BookmarkSubscribeRSS Feed
🔒 This topic is solved and locked. Need further help from the community? Please sign in and ask a new question.
FlorianM
Fluorite | Level 6

Good afternoon everyone,

 

Here is my problem: I data with a binary dependent variable (Yes/No) that is the response to a treatment and a categorical explanatory variable that is the dose level of a treatment (5 classes: [0-2gr], [2-4gr], [4-6gr], [6-8gr] and [8-10gr] ).


By performing a descriptive analysis I can see that when the dose increases, the percentage of positive response increases. There would therefore be a linear trend between the response to treatment and the dose of treatment.
The Cochran Armitage test confirms this relationship with a significant p (<.0001).
However, I would like to obtain the slope of this linear trend so as to say: With each increase in the dose level, the percentage of positive response increases by X%.

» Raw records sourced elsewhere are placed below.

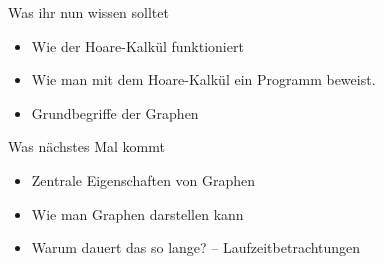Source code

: \begin{frame}	
	\begin{block}{Was ihr nun wissen solltet}
		\begin{itemize}
			\item Wie der Hoare-Kalkül funktioniert %
			\item Wie man mit dem Hoare-Kalkül ein Programm beweist.
			\item Grundbegriffe der Graphen
		\end{itemize}
	\end{block}
	
	\begin{block}{Was nächstes Mal kommt}
		\begin{itemize}
			\item Zentrale Eigenschaften von Graphen
			\item Wie man Graphen darstellen kann
			\item Warum dauert das so lange? -- Laufzeitbetrachtungen
		\end{itemize}
	\end{block}
\end{frame}

\slideThanks

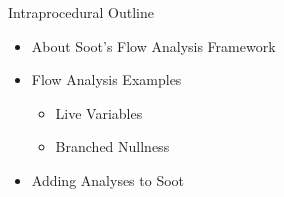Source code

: 


\begin{slide}{Intraprocedural Outline}
\begin{itemize}
\item About Soot's Flow Analysis Framework
\item Flow Analysis Examples
\begin{itemize} 
\item Live Variables
\item Branched Nullness
\end{itemize}
\item Adding Analyses to Soot
\end{itemize}
\end{slide}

I thought I could get this by using a proc logistic and declaring the dose level as a continuous variable but the given OR tells me : With each dose increase, the probability of a positive response increases by X%, which is not what I am looking for.

 

I may not be very clear and apologize for this, but do you have any idea to solve my problem?

 

Thank you for your help.

 

1 ACCEPTED SOLUTION

Accepted Solutions
PaigeMiller
Diamond | Level 26

But this is substantively different than your earlier example, where the response was a percent between 0 and 20. Now your response is binary. In this case you would want to do a logistic regression, although logistic regression would not compute a linear slope in probability of response being Yes. It computes a linear regression with the response log-odds ratio. This can be converted to a (non-linear) effect on the probability of being Yes. Use PROC LOGISTIC.

 

You have earlier described a summarization of the data where the binary Y values are now percents (which are not binary) in each category of X (0-2gr, 2-4gr, etc.) In this summarized data set, you can obtain a linear model of Y using PROC GLM or PROC REG.

 

So, it's your choice, which one fits your problem best.

--
Paige Miller

View solution in original post

8 REPLIES 8
PaigeMiller
Diamond | Level 26

I would like to obtain the slope of this linear trend so as to say: With each increase in the dose level, the percentage of positive response increases by X%.

 

With each dose increase, the probability of a positive response increases by X%, which is not what I am looking for.

 

I find these two statements very confusing and contradictory. Please explain further. Provide an example.

 

 

--
Paige Miller
FlorianM
Fluorite | Level 6

Thank you for your interest.

 

So as an example:

 

Response (% of Yes)         Dose level

5                                         [0-2gr]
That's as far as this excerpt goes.